The Persian damselfly or Dumont's bluetail (Ischnura intermedia) is a damselfly, belonging to the family Coenagrionidae.

==Distribution==
It was first described in Anatolia, Turkey in 1974 and has been reported from Syria, Iraq, Iran and Turkmenistan. It was discovered in Europe on the island of Cyprus in 2013 and has been recorded at 12 localities in the South West. Globally it is classified as Near-threatened. It has not been evaluated for its conservation status in Europe, but is likely to be Endangered.

==Habitat==
Permanent slow-flowing streams and channels with localized patches of reeds or other marshy vegetation

==Description==
Ischnura intermedia can reach a body length of 27–30 mm and a wingspan of about 18 mm. Adult males are similar in size and appearance to I. elegans. Persian blue damselflies have a head and thorax patterned with blue and black.

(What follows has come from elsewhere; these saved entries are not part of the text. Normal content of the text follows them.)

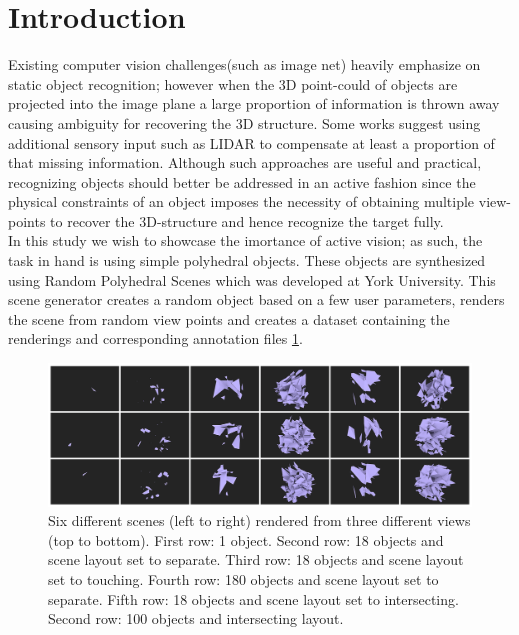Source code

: \documentclass[crop=false]{standalone}
\begin{document}
\section{Introduction}
Existing computer vision challenges(such as image net\cite{deng2009imagenet}) heavily emphasize on static object recognition; however when the 3D point-could of objects are projected into the image plane a large proportion of information is thrown away causing ambiguity for recovering the 3D structure. Some works suggest using additional sensory input such as LIDAR to compensate at least a proportion of that missing information. Although such approaches are useful and practical, recognizing objects should better be addressed in an active fashion since the physical constraints of an object imposes the necessity of obtaining multiple view-points to recover the 3D-structure and hence recognize the target fully. 
\\

\noindent In this study we wish to showcase the imortance of active vision; as such, the task in hand is using simple polyhedral objects. These objects are synthesized using Random Polyhedral Scenes \cite{2018arXiv180310100S} which was developed at York University. This scene generator creates a random object based on a few user parameters, renders the scene from random view points and creates a dataset containing the renderings and corresponding annotation files \ref{fig:RPS}.

\begin{figure}[t]
\centering
\includegraphics[width=1\columnwidth]{figure/poly1.png}
\caption{Six different scenes (left to right) rendered from three different views (top to bottom). First row: 1 object. Second row: 18 objects and scene layout set to separate. Third row: 18 objects and scene layout set to touching. Fourth row: 180 objects and scene layout set to separate. Fifth row: 18 objects and scene layout set to intersecting. Second row: 100 objects and intersecting layout.}
\label{fig:RPS}
\end{figure}
\end{document}
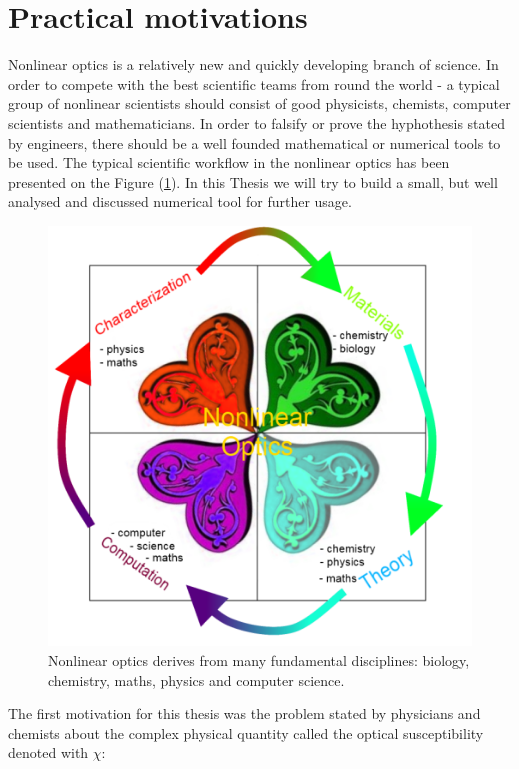 \documentclass[12pt,twoside,a4paper]{article}
\def\emptyline{\vspace{12pt}}
\numberwithin{equation}{subsection}
\numberwithin{figure}{subsection}
\begin{document}
\emptyline

\section{Practical motivations} \label{chap:practical_motivations}
Nonlinear optics is a relatively new and quickly developing branch of science. In order to compete with the best scientific teams from round the world - a typical group of nonlinear scientists should consist of good physicists, chemists, computer scientists and mathematicians. In order to falsify or prove the hyphothesis stated by engineers, there should be a well founded mathematical or numerical tools to be used. The typical scientific workflow in the nonlinear optics has been presented on the Figure (\ref{fig:practical_nlo}). In this Thesis we will try to build a small, but well analysed and discussed numerical tool for further usage.


\begin{figure} 
 \includegraphics{img/nlo.png}
 \caption{Nonlinear optics derives from many fundamental disciplines: biology, chemistry, maths, physics and computer science. \label{fig:practical_nlo}}
\end{figure}


The first motivation for this thesis was the problem stated by physicians and chemists about the complex physical quantity called the optical susceptibility denoted with $\chi$:
\end{document}
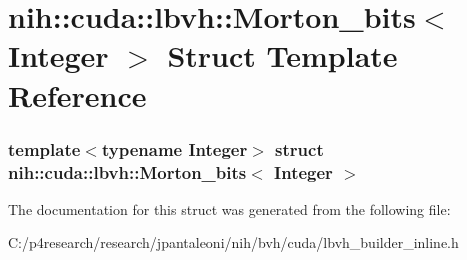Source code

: \hypertarget{structnih_1_1cuda_1_1lbvh_1_1_morton__bits}{
\section{nih\-:\-:cuda\-:\-:lbvh\-:\-:\-Morton\-\_\-bits$<$ \-Integer $>$ \-Struct \-Template \-Reference}
\label{structnih_1_1cuda_1_1lbvh_1_1_morton__bits}
}
\subsubsection*{template$<$typename Integer$>$ struct nih\-::cuda\-::lbvh\-::\-Morton\-\_\-bits$<$ Integer $>$}



\-The documentation for this struct was generated from the following file\-:\begin{DoxyCompactItemize}
\item 
\-C\-:/p4research/research/jpantaleoni/nih/bvh/cuda/lbvh\-\_\-builder\-\_\-inline.\-h\end{DoxyCompactItemize}
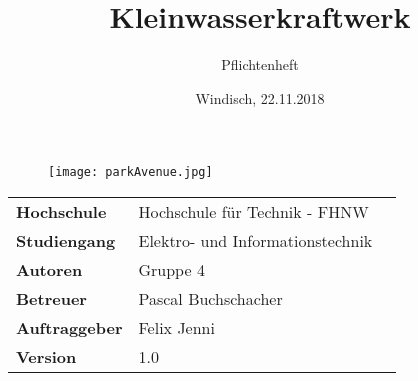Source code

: \documentclass[final]{fhnwreport}       %
\title{Kleinwasserkraftwerk}          	%
\author{Pflichtenheft}          		%
\date{Windisch, 22.11.2018}             %
\begin{document}
\maketitle

\vspace*{-1cm}						    %
\vfill
\begin{figure} [H]
	\centering
	\texttt{[image: parkAvenue.jpg]}
	\label{fig:Park_Avenue_432}
\end{figure}
\vfill

{
\renewcommand\arraystretch{2}
\begin{center}
\begin{tabular}{ >{\bf} l p{10cm} l }
Hochschule&Hochschule für Technik - FHNW\\
Studiengang&Elektro- und Informationstechnik\\
Autoren&Gruppe 4\\%
Betreuer&Pascal Buchschacher\\
Auftraggeber&Felix Jenni\\
Version&1.0 %
\end{tabular}
\end{center}
}

\clearpage

\thispagestyle{empty}
			
\tableofcontents
\clearpage








\end{document}
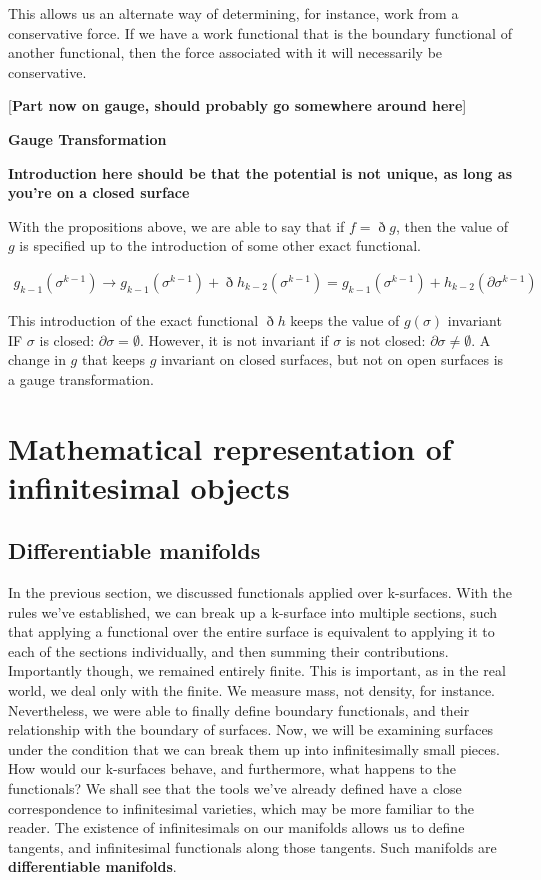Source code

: \documentclass{book}
\begin{document}
This allows us an alternate way of determining, for instance, work from a conservative force. If we have a work functional that is the boundary functional of another functional, then the force associated with it will necessarily be conservative.

[\textbf{Part now on gauge, should probably go somewhere around here}]


\textbf{Gauge Transformation}

\textbf{Introduction here should be that the potential is not unique, as long as you're on a closed surface}

With the propositions above, we are able to say that if $f = \eth g$, then the value of $g$ is specified up to the introduction of some other exact functional. 

\begin{gather} 
g_{k-1}(\sigma^{k-1}) \to g_{k-1}(\sigma^{k-1}) + \eth h_{k-2}(\sigma^{k-1}) = g_{k-1}(\sigma^{k-1}) + h_{k-2}(\partial\sigma^{k-1})
\end{gather}



This introduction of the exact functional $\eth h$ keeps the value of $g(\sigma)$ invariant IF $\sigma$ is closed: $\partial\sigma = \emptyset$. However, it is not invariant if $\sigma$ is not closed: $\partial\sigma \neq \emptyset$. A change in $g$ that keeps $g$ invariant on closed surfaces, but not on open surfaces is a gauge transformation. 



\chapter{Mathematical representation of infinitesimal objects}



\section{Differentiable manifolds}



In the previous section, we discussed functionals applied over k-surfaces. With the rules we've established, we can break up a k-surface into multiple sections, such that applying a functional over the entire surface is equivalent to applying it to each of the sections individually, and then summing their contributions. Importantly though, we remained entirely finite. This is important, as in the real world, we deal only with the finite. We measure mass, not density, for instance. Nevertheless, we were able to finally define boundary functionals, and their relationship with the boundary of surfaces. Now, we will be examining surfaces under the condition that we can break them up into infinitesimally small pieces. How would our k-surfaces behave, and furthermore, what happens to the functionals? We shall see that the tools we've already defined have a close correspondence to infinitesimal varieties, which may be more familiar to the reader. The existence of infinitesimals on our manifolds allows us to define tangents, and infinitesimal functionals along those tangents. Such manifolds are \textbf{differentiable manifolds}. 
\end{document}

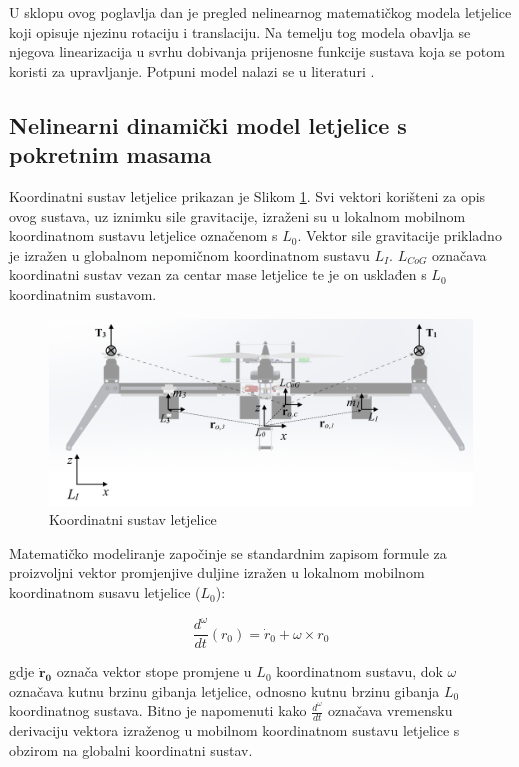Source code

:\documentclass[11pt,a4paper]{article}
\begin{document}
U sklopu ovog poglavlja dan je pregled nelinearnog matematičkog modela letjelice koji opisuje njezinu rotaciju i translaciju. Na temelju tog modela obavlja se njegova linearizacija u svrhu dobivanja prijenosne funkcije sustava koja se potom koristi za upravljanje. Potpuni model nalazi se u literaturi \cite{haus3}.

\medskip

\subsection{Nelinearni dinamički model letjelice s pokretnim masama}

Koordinatni sustav letjelice prikazan je Slikom \ref{fig:mod}. Svi vektori korišteni za opis ovog sustava, uz iznimku sile gravitacije, izraženi su u lokalnom mobilnom koordinatnom sustavu letjelice označenom s $L_{0}$. Vektor sile gravitacije prikladno je izražen u globalnom nepomičnom koordinatnom sustavu $L_{I}$. $L_{CoG}$ označava koordinatni sustav vezan za centar mase letjelice te je on usklađen s $L_{0}$ koordinatnim sustavom.


\begin{figure}[H]
	\centering
	\includegraphics[scale=0.23]{model}
	\caption{Koordinatni sustav letjelice}
	\label{fig:mod}
\end{figure}

Matematičko modeliranje započinje se standardnim zapisom formule za proizvoljni vektor promjenjive duljine izražen u lokalnom mobilnom koordinatnom susavu letjelice ($L_{0}$):

\begin{equation}
\frac{d^{\omega}}{dt}({r}_{0}) =  {\dot{r}}_{0} + {\omega} \times {r}_{0} 
\label{eq:r0}
\end{equation}

gdje $\boldsymbol{\dot{r}_{0}}$ označa vektor stope promjene u $L_{0}$ koordinatnom sustavu, dok $\omega$  označava kutnu brzinu gibanja letjelice, odnosno kutnu brzinu gibanja $L_{0}$ koordinatnog sustava. Bitno je napomenuti kako $\frac{d^{\omega}}{dt}$ označava vremensku derivaciju vektora izraženog u mobilnom koordinatnom sustavu letjelice s obzirom na globalni koordinatni sustav. 
\end{document}
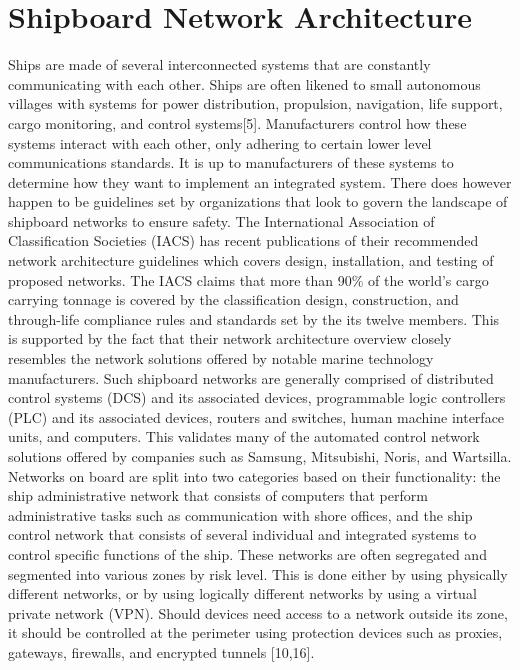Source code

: \documentclass{report}
\begin{document}
\chapter{Shipboard Network Architecture}

Ships are made of several interconnected systems that are constantly communicating with each other. Ships are often likened to small autonomous villages with systems for power distribution, propulsion, navigation, life support, cargo monitoring, and control systems[5]. Manufacturers control how these systems interact with each other, only adhering to certain lower level communications standards. It is up to manufacturers of these systems to determine how they want to implement an integrated system. There does however happen to be guidelines set by organizations that look to govern the landscape of shipboard networks to ensure safety. The International Association of Classification Societies (IACS) has recent publications of their recommended network architecture guidelines which covers design, installation, and testing of proposed networks. The IACS claims that more than 90\% of the world's cargo carrying tonnage is covered by the classification design, construction, and through-life compliance rules and standards set by the its twelve members. This is supported by the fact that their network architecture overview closely resembles the network solutions offered by notable marine technology manufacturers. Such shipboard networks are generally comprised of distributed control systems (DCS) and its associated devices, programmable logic controllers (PLC) and its associated devices, routers and switches, human machine interface units, and computers. This validates many of the automated control network solutions offered by companies such as Samsung, Mitsubishi, Noris, and Wartsilla.  Networks on board are split into two categories based on their functionality: the ship administrative network that consists of computers that perform administrative tasks such as communication with shore offices, and the ship control network that consists of several individual and integrated systems to control specific functions of the ship. These networks are often segregated and segmented into various zones by risk level. This is done either by using physically different networks, or by using logically different networks by using a virtual private network (VPN). Should devices need access to a network outside its zone, it should be controlled at the perimeter using protection devices such as proxies, gateways, firewalls, and encrypted tunnels [10,16]. 
\end{document}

Both sexes have two-toned diamond-shaped pterostigma (wing spots) on the wings which are shorter than I. elegans. The wing spots are smaller on the hindwings. Eyes are blue. Males have a largely black abdomen with very narrow pale markings where each segment joins the next. Segment eight (S8) is entirely pale blue and S9, which is black on I. elegans, is also blue. There is a seasonal variation in the black and blue patterns on S8 and S9.
Immature females in the aurantiaca phase have extensive orange colouration on the head, thorax, and the underside of the abdomen. On maturity, the orange colour changes to yellow or green.

==Behavior and flight season==
I. intermedia is not an active flyer and adults typically rest 10–30 cm above the water. The flight season on Cyprus is from late March till mid-November.